### WHAT THE TASK ASKS
From the entries that follow, copy each line containing the word "target".

[Source data]
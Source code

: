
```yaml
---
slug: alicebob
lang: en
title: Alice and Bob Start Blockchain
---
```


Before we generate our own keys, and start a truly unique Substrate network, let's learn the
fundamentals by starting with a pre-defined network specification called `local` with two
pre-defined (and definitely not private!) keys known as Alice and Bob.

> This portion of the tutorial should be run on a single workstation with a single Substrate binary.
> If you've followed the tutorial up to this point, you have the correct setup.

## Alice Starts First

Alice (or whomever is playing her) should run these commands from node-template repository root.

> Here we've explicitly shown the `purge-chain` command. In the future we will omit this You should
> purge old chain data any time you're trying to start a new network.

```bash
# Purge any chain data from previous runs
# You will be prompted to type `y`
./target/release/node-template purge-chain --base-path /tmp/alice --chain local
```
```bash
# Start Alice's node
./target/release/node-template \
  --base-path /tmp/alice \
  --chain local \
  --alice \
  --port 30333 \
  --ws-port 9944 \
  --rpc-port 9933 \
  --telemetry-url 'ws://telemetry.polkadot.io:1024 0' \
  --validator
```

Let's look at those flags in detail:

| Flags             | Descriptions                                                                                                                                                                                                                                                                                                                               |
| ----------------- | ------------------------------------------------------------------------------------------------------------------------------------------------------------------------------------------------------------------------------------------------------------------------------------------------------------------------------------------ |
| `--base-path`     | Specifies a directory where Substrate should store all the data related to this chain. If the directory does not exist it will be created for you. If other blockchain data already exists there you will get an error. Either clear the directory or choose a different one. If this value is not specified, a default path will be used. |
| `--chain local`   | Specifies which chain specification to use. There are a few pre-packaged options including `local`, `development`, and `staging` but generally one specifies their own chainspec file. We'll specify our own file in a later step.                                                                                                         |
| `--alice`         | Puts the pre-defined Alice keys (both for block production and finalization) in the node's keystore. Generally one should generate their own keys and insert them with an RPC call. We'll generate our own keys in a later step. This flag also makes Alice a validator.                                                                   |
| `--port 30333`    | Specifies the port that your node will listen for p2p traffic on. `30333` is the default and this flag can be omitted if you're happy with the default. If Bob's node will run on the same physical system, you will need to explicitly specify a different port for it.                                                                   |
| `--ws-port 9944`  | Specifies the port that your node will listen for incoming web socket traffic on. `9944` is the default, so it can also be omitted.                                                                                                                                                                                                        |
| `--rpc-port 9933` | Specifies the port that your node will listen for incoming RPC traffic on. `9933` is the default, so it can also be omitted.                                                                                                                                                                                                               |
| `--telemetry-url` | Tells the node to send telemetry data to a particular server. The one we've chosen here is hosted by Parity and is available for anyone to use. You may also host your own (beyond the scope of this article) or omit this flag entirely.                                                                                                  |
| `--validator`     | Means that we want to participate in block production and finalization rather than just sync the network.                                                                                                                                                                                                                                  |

---

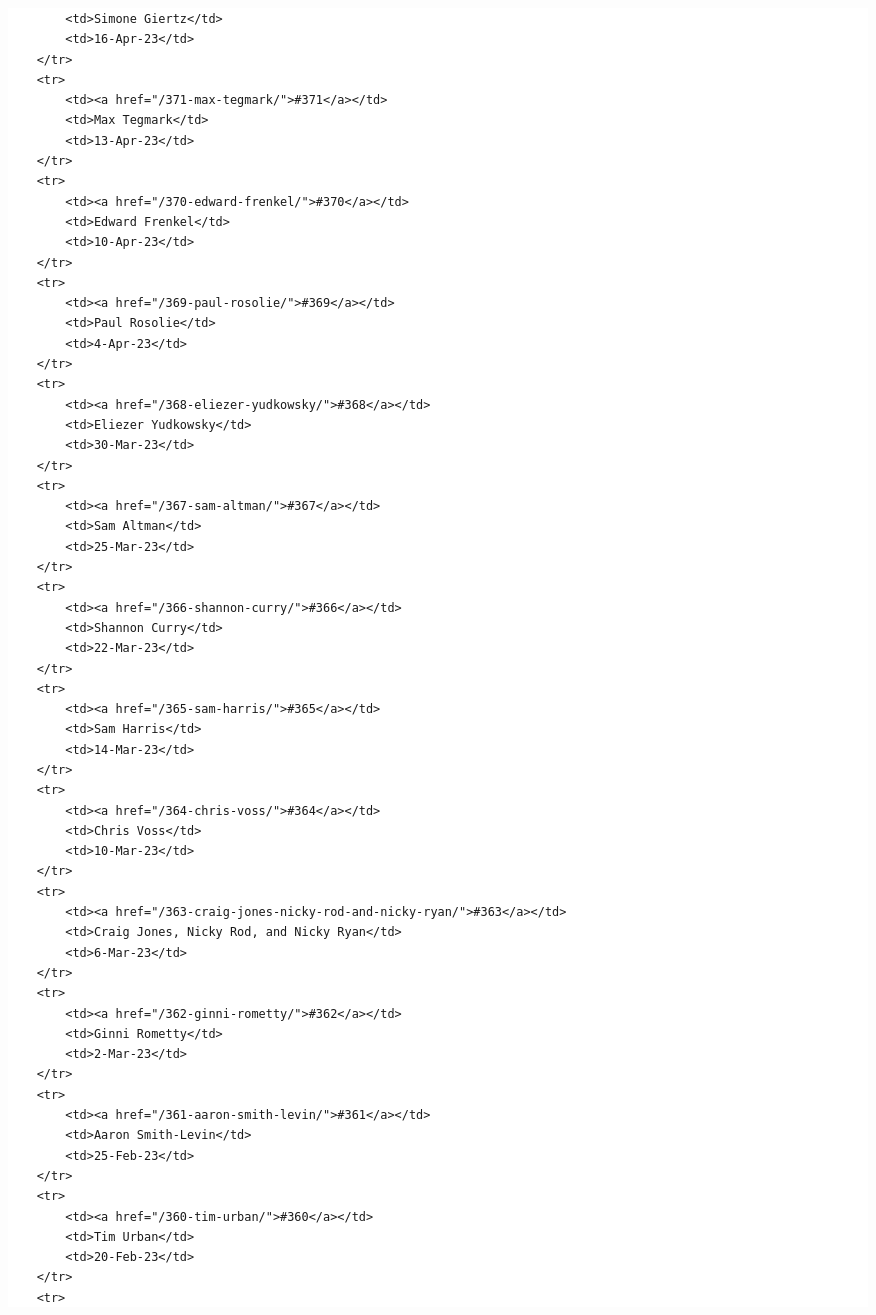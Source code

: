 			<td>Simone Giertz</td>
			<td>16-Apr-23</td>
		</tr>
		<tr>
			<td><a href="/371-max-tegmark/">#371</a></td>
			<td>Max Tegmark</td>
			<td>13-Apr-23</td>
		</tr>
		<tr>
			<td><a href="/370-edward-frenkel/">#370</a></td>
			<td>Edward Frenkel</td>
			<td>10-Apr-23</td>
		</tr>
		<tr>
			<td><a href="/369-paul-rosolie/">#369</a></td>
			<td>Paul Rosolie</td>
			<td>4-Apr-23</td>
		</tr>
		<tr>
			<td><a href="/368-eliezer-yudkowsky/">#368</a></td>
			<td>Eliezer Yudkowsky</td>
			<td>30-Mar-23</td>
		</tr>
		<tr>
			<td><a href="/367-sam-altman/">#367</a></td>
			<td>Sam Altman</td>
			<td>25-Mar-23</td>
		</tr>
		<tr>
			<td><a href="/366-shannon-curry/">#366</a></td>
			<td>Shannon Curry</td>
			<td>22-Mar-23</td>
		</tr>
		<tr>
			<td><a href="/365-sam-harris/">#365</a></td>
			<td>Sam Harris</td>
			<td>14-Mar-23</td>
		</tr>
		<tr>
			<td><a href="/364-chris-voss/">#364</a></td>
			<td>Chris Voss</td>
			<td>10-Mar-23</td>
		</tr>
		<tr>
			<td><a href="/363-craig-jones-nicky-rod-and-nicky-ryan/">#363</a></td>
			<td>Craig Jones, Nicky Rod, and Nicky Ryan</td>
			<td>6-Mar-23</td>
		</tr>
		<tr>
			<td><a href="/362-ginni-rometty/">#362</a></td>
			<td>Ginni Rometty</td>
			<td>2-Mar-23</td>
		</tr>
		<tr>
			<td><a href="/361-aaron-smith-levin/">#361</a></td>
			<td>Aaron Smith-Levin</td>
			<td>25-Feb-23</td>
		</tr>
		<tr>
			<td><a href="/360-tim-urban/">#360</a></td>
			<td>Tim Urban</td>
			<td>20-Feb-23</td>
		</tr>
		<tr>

### YOUR SOLUTION
./target/release/node-template purge-chain --base-path /tmp/alice --chain local
./target/release/node-template \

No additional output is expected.